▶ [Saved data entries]
* * * *
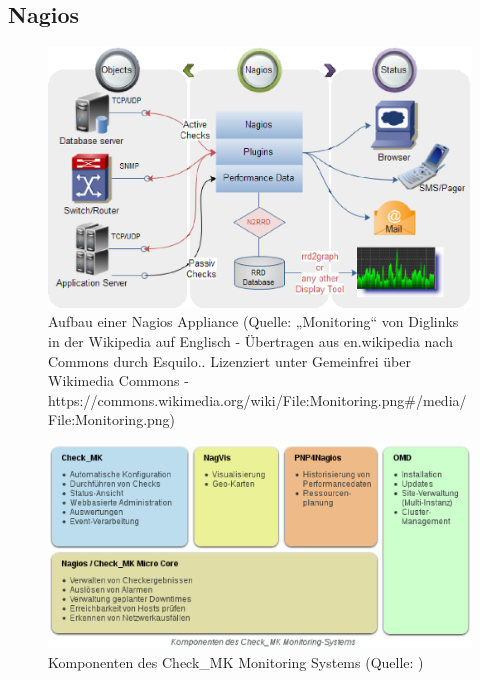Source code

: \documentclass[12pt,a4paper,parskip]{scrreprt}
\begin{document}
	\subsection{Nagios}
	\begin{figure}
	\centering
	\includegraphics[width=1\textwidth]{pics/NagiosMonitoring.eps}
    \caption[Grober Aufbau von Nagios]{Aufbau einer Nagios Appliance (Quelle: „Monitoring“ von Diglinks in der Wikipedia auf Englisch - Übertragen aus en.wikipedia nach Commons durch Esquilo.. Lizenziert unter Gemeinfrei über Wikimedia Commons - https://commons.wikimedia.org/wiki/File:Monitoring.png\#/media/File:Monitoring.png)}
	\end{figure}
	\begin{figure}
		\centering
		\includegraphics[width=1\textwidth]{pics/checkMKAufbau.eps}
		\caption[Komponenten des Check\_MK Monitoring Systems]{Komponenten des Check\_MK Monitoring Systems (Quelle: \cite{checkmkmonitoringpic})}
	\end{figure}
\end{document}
* * * *
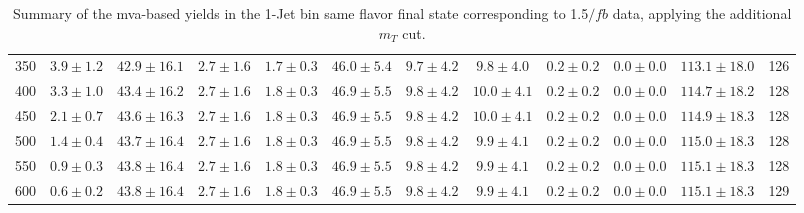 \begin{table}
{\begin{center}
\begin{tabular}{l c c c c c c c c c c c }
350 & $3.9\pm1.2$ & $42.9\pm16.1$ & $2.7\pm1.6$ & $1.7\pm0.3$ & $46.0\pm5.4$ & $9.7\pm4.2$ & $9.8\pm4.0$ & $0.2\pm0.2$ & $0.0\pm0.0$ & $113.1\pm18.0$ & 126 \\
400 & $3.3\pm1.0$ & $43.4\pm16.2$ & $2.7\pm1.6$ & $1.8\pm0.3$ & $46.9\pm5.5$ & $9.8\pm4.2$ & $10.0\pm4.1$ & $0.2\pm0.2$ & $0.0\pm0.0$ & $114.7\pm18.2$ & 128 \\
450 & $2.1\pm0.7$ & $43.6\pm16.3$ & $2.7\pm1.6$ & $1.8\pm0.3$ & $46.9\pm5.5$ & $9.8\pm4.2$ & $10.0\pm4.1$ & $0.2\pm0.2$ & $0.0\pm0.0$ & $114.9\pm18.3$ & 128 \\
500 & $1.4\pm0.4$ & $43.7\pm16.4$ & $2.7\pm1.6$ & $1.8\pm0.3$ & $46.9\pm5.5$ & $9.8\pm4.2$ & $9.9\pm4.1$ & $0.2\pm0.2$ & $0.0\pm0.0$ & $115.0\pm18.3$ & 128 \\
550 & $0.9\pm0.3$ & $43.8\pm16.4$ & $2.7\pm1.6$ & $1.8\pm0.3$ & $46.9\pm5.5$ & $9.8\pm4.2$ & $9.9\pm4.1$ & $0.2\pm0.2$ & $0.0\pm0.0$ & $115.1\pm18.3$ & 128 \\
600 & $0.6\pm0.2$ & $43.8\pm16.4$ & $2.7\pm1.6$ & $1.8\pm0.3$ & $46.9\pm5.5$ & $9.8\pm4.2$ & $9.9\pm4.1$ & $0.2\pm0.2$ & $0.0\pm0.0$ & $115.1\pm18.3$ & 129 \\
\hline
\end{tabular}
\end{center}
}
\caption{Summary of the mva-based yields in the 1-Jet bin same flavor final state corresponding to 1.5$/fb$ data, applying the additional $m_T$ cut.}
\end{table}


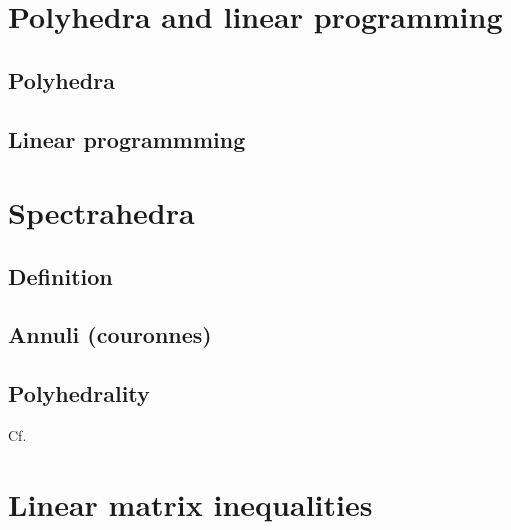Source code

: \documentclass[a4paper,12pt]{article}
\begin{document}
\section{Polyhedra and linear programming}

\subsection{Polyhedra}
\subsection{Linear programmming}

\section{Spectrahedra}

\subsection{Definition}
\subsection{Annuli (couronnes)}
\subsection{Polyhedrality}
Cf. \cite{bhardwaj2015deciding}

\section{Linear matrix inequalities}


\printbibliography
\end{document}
* * * *
▶ [WHAT YOU SHOULD DO]
Across all the records, find the lines containing the word "includegraphics" and reproduce each one.

▶ [TASK SOLUTION]
	\includegraphics[width=1\textwidth]{pics/NagiosMonitoring.eps}
		\includegraphics[width=1\textwidth]{pics/checkMKAufbau.eps}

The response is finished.